##### Data shown #####

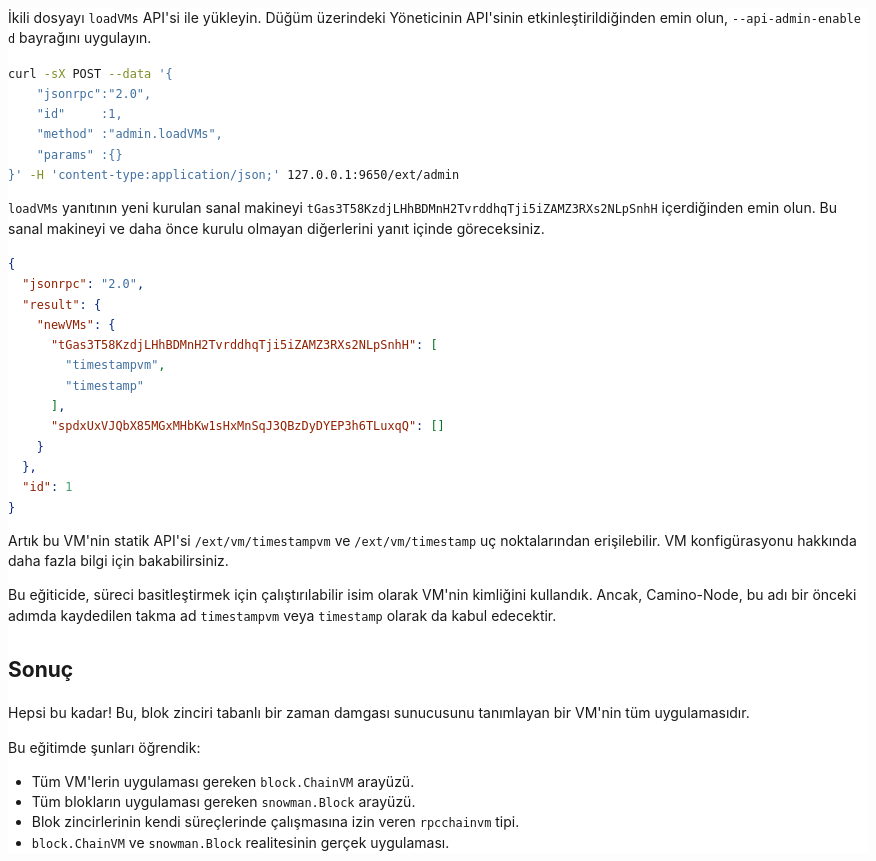 İkili dosyayı `loadVMs` API'si ile yükleyin. Düğüm üzerindeki Yöneticinin API'sinin etkinleştirildiğinden emin olun, `--api-admin-enabled` bayrağını uygulayın.

```bash
curl -sX POST --data '{
    "jsonrpc":"2.0",
    "id"     :1,
    "method" :"admin.loadVMs",
    "params" :{}
}' -H 'content-type:application/json;' 127.0.0.1:9650/ext/admin
```

`loadVMs` yanıtının yeni kurulan sanal makineyi `tGas3T58KzdjLHhBDMnH2TvrddhqTji5iZAMZ3RXs2NLpSnhH` içerdiğinden emin olun. Bu sanal makineyi ve daha önce kurulu olmayan diğerlerini yanıt içinde göreceksiniz.

```json
{
  "jsonrpc": "2.0",
  "result": {
    "newVMs": {
      "tGas3T58KzdjLHhBDMnH2TvrddhqTji5iZAMZ3RXs2NLpSnhH": [
        "timestampvm",
        "timestamp"
      ],
      "spdxUxVJQbX85MGxMHbKw1sHxMnSqJ3QBzDyDYEP3h6TLuxqQ": []
    }
  },
  "id": 1
}
```

Artık bu VM'nin statik API'si `/ext/vm/timestampvm` ve `/ext/vm/timestamp` uç noktalarından erişilebilir. VM konfigürasyonu hakkında daha fazla bilgi için  bakabilirsiniz.

Bu eğiticide, süreci basitleştirmek için çalıştırılabilir isim olarak VM'nin kimliğini kullandık. Ancak, Camino-Node, bu adı bir önceki adımda kaydedilen takma ad `timestampvm` veya `timestamp` olarak da kabul edecektir.

## Sonuç

Hepsi bu kadar! Bu, blok zinciri tabanlı bir zaman damgası sunucusunu tanımlayan bir VM'nin tüm uygulamasıdır.

Bu eğitimde şunları öğrendik:

- Tüm VM'lerin uygulaması gereken `block.ChainVM` arayüzü.
- Tüm blokların uygulaması gereken `snowman.Block` arayüzü.
- Blok zincirlerinin kendi süreçlerinde çalışmasına izin veren `rpcchainvm` tipi.
- `block.ChainVM` ve `snowman.Block` realitesinin gerçek uygulaması.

#####

**Exercise goal:** Exactly as written, copy the entries above without their pictures.

**Result:**
 İkili dosyayı `loadVMs` API'si ile yükleyin. Düğüm üzerindeki Yöneticinin API'sinin etkinleştirildiğinden emin olun, `--api-admin-enabled` bayrağını uygulayın.

```bash
curl -sX POST --data '{
    "jsonrpc":"2.0",
    "id"     :1,
    "method" :"admin.loadVMs",
    "params" :{}
}' -H 'content-type:application/json;' 127.0.0.1:9650/ext/admin
```

`loadVMs` yanıtının yeni kurulan sanal makineyi `tGas3T58KzdjLHhBDMnH2TvrddhqTji5iZAMZ3RXs2NLpSnhH` içerdiğinden emin olun. Bu sanal makineyi ve daha önce kurulu olmayan diğerlerini yanıt içinde göreceksiniz.

```json
{
  "jsonrpc": "2.0",
  "result": {
    "newVMs": {
      "tGas3T58KzdjLHhBDMnH2TvrddhqTji5iZAMZ3RXs2NLpSnhH": [
        "timestampvm",
        "timestamp"
      ],
      "spdxUxVJQbX85MGxMHbKw1sHxMnSqJ3QBzDyDYEP3h6TLuxqQ": []
    }
  },
  "id": 1
}
```

Artık bu VM'nin statik API'si `/ext/vm/timestampvm` ve `/ext/vm/timestamp` uç noktalarından erişilebilir. VM konfigürasyonu hakkında daha fazla bilgi için  bakabilirsiniz.

Bu eğiticide, süreci basitleştirmek için çalıştırılabilir isim olarak VM'nin kimliğini kullandık. Ancak, Camino-Node, bu adı bir önceki adımda kaydedilen takma ad `timestampvm` veya `timestamp` olarak da kabul edecektir.

## Sonuç

Hepsi bu kadar! Bu, blok zinciri tabanlı bir zaman damgası sunucusunu tanımlayan bir VM'nin tüm uygulamasıdır.

Bu eğitimde şunları öğrendik:

- Tüm VM'lerin uygulaması gereken `block.ChainVM` arayüzü.
- Tüm blokların uygulaması gereken `snowman.Block` arayüzü.
- Blok zincirlerinin kendi süreçlerinde çalışmasına izin veren `rpcchainvm` tipi.
- `block.ChainVM` ve `snowman.Block` realitesinin gerçek uygulaması.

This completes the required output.